What did this lead to? It led to the production of fruit crops, particularly apples, pears and peaches. At the time, which was around the end of World War II, we had to find a way of preserving a lot of those fruit products because we couldn't effectively get them as a fresh product to the markets where they were required, so SPC was born—a fruit preserving company and a great success story of Australian business. The water irrigation water helped to grow pastures for the dairy herds, and a wonderful milk industry developed around my electorate. Milk factories sprung up everywhere, taking not only fresh milk but creating products like cream cheese and a number of export products. The chances are that, if you're having a pizza somewhere in South-East Asia, the mozzarella could be from my electorate of Nicholls—thanks to irrigation. As we've gone from surface irrigation, we've moved to more efficient irrigation, using drip irrigation and sprinklers to irrigate fruit crops and overhead pivots and subsurface drips to irrigate broadacre crops. There have been a number of upgrades to the system, which continue to add to the economic viability of the region that I come from.

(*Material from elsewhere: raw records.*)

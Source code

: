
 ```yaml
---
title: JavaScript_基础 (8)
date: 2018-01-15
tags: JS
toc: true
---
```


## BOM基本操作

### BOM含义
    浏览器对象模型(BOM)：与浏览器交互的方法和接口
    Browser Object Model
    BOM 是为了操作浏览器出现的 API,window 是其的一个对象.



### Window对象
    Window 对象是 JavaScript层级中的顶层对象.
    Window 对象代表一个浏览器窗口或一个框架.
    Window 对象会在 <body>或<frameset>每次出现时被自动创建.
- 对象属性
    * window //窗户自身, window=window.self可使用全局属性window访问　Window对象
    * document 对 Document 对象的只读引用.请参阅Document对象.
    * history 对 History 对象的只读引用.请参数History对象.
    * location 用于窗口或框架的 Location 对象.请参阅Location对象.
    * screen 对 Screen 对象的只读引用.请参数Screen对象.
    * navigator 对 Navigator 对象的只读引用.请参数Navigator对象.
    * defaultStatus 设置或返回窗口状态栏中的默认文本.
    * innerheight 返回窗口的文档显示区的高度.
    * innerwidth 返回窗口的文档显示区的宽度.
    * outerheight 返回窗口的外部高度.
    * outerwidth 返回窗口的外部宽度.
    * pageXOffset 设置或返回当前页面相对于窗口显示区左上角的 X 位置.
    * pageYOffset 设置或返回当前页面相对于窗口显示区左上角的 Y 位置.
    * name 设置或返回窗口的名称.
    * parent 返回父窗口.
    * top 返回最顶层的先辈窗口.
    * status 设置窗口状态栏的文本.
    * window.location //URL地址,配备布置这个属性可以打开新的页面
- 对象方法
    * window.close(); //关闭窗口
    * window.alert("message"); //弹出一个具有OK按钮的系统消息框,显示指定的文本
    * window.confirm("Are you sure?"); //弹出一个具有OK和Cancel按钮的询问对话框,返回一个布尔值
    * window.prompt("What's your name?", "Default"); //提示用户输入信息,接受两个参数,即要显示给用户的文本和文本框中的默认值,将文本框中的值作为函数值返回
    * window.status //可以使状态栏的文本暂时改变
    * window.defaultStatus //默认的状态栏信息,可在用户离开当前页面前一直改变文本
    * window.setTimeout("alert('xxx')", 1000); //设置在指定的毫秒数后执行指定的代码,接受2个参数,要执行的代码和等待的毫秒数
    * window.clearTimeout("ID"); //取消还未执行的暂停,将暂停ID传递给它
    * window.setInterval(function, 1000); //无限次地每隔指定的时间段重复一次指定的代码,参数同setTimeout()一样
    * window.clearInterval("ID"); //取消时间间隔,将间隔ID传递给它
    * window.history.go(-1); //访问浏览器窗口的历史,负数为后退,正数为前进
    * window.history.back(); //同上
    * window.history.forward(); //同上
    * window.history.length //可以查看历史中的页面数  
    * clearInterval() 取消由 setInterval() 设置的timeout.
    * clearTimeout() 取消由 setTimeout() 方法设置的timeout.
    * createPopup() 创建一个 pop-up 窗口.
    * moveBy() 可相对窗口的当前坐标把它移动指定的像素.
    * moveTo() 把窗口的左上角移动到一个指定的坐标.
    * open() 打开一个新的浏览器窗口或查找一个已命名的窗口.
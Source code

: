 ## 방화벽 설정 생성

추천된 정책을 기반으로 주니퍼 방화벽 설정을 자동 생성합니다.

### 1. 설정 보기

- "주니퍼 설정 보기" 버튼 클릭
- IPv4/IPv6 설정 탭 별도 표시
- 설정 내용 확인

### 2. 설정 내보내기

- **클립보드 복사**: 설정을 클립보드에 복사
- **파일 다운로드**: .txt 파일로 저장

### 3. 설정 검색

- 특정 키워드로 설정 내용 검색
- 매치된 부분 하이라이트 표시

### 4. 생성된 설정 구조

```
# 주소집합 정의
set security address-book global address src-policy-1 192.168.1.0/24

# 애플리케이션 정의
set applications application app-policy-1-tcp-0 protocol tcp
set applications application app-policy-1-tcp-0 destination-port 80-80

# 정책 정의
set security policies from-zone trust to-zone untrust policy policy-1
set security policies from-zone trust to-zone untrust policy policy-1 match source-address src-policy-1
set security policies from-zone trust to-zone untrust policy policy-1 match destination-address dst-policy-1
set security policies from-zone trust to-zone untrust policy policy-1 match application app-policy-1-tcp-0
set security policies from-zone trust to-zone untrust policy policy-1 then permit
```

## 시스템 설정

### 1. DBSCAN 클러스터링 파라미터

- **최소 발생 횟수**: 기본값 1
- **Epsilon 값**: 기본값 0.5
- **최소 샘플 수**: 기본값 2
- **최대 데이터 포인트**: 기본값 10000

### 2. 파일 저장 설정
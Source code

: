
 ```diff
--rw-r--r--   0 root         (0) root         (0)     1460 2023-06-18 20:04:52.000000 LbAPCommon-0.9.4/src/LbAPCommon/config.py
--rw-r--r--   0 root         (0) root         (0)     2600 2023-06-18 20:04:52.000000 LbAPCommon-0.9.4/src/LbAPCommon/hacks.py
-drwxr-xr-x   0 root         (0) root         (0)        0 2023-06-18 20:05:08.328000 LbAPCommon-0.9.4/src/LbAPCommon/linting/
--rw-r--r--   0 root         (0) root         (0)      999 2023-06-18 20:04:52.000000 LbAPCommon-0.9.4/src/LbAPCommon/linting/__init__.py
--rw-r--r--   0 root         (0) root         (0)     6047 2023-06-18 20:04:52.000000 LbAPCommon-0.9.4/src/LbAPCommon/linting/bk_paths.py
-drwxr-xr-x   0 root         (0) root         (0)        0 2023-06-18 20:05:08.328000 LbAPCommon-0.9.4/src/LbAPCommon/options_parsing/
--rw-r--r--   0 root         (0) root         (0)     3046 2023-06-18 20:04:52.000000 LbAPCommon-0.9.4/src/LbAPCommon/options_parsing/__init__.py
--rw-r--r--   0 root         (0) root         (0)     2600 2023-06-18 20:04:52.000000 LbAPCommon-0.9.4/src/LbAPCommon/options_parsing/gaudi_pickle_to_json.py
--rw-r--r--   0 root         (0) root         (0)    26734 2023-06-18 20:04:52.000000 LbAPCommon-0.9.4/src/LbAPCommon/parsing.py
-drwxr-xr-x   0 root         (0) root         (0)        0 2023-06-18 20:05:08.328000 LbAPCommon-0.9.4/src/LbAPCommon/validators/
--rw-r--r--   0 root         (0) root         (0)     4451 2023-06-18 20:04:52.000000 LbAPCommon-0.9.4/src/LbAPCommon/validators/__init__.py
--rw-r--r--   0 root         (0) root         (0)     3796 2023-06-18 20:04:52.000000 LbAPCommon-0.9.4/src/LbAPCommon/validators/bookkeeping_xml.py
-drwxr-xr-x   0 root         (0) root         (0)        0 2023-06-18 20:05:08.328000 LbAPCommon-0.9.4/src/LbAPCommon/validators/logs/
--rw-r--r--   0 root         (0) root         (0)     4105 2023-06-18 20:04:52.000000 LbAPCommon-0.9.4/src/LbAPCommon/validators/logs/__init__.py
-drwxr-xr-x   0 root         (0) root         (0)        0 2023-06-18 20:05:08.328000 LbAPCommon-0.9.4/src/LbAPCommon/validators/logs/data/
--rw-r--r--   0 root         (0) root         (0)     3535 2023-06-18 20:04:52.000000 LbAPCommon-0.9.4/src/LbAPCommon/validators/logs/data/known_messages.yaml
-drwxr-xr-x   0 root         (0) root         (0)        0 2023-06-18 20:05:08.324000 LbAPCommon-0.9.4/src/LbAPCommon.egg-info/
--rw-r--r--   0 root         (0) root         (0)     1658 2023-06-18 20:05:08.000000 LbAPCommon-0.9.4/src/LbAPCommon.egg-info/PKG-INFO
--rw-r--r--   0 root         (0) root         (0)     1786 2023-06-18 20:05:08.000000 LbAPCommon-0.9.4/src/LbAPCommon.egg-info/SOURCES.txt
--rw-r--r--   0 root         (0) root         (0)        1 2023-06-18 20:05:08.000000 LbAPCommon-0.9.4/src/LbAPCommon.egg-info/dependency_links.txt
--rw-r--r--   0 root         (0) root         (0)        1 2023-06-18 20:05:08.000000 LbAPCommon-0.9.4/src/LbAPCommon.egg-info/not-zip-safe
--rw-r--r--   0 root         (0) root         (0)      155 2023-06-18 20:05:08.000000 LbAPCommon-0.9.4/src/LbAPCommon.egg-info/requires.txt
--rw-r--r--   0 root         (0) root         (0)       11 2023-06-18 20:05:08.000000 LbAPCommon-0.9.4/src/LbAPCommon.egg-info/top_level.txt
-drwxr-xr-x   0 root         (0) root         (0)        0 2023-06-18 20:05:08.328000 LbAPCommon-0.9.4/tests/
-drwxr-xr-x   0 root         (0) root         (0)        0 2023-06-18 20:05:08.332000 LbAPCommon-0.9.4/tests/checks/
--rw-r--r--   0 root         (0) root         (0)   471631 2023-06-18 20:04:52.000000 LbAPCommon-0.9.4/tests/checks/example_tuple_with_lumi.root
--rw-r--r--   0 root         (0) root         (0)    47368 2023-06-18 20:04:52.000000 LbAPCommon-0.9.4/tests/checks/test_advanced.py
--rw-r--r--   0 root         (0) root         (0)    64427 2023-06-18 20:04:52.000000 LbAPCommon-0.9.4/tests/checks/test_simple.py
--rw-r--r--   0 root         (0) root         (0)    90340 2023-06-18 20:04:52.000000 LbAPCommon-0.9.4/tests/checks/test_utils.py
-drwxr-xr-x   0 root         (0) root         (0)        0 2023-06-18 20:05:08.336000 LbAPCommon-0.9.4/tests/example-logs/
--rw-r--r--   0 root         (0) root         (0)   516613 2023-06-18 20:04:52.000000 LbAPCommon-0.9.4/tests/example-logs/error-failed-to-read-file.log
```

Probably more than the economic activity and more than the great food that we produce for the region has been the opportunity for waves of migrants to come to the Goulburn Valley, often with nothing, to make wonderful businesses and wonderful lives. We've seen it through the Albanian communities, even prior to World War II. We've seen it in the southern European communities, after World War II. We've seen it in the Indian communities, the Middle Eastern communities and, more recently, in the African communities. They come because of the irrigated agriculture that provides economic activities—
A division having been called in the House of Representatives—
Sitting suspended from 16:09 to 16:22
The hard work of our irrigation pioneers and the waves of migrants bringing prosperity and a beautiful society to the region of the Goulburn and Murray valleys has created something very special, and that has been thanks to irrigated agriculture. Thank you.